(Source texts of formatted documents)
***

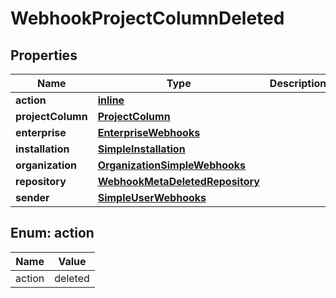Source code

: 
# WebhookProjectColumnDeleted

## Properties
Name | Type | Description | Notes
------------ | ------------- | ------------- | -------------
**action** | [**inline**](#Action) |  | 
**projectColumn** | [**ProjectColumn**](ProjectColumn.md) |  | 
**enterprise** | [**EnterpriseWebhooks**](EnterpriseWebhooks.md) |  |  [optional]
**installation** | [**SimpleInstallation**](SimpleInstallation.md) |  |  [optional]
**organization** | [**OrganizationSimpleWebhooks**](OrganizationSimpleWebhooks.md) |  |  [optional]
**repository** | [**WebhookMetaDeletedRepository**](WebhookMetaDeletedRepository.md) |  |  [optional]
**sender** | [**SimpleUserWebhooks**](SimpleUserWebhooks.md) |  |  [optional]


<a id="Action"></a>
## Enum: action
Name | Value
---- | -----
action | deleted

***

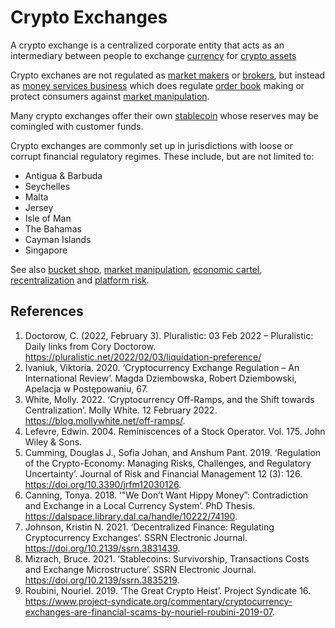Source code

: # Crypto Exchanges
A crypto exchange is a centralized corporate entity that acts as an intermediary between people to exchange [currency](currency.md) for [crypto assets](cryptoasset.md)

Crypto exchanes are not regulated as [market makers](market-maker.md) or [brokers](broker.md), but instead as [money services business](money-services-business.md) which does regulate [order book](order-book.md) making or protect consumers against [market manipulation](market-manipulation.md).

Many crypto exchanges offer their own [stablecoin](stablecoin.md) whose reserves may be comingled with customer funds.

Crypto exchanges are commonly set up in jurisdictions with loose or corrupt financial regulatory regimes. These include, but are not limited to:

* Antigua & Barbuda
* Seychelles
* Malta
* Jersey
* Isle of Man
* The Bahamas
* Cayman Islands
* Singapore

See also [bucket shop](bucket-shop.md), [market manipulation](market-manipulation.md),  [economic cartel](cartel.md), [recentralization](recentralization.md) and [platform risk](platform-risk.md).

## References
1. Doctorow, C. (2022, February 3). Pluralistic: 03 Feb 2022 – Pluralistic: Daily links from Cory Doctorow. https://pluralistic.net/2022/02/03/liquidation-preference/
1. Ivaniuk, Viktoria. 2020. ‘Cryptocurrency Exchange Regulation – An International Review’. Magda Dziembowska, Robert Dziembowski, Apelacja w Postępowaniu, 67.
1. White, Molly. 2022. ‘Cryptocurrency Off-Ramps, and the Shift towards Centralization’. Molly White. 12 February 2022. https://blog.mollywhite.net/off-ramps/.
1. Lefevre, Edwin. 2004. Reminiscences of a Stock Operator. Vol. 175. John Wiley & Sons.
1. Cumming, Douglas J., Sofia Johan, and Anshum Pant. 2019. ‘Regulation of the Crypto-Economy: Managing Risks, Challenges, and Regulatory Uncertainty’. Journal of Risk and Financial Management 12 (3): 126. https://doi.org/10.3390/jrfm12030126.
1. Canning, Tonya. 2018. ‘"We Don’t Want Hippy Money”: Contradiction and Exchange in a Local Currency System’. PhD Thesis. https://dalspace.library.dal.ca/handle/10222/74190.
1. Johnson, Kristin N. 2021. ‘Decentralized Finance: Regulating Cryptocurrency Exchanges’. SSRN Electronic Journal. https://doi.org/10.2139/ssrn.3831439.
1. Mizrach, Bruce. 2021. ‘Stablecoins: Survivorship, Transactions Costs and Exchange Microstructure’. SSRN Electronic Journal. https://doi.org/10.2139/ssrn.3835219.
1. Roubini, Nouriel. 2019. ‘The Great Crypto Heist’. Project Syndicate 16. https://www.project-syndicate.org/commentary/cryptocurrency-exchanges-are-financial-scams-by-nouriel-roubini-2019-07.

***

◆ PROBLEM TO WORK ON
Reproduce only the lines above spanning from the line containing "1. Lefevre, Edwin." through the line containing "1. Mizrach, Bruce.", word for word.

◆ RESULT OF THE TASK
1. Lefevre, Edwin. 2004. Reminiscences of a Stock Operator. Vol. 175. John Wiley & Sons.
1. Cumming, Douglas J., Sofia Johan, and Anshum Pant. 2019. ‘Regulation of the Crypto-Economy: Managing Risks, Challenges, and Regulatory Uncertainty’. Journal of Risk and Financial Management 12 (3): 126. https://doi.org/10.3390/jrfm12030126.
1. Canning, Tonya. 2018. ‘"We Don’t Want Hippy Money”: Contradiction and Exchange in a Local Currency System’. PhD Thesis. https://dalspace.library.dal.ca/handle/10222/74190.
1. Johnson, Kristin N. 2021. ‘Decentralized Finance: Regulating Cryptocurrency Exchanges’. SSRN Electronic Journal. https://doi.org/10.2139/ssrn.3831439.
1. Mizrach, Bruce. 2021. ‘Stablecoins: Survivorship, Transactions Costs and Exchange Microstructure’. SSRN Electronic Journal. https://doi.org/10.2139/ssrn.3835219.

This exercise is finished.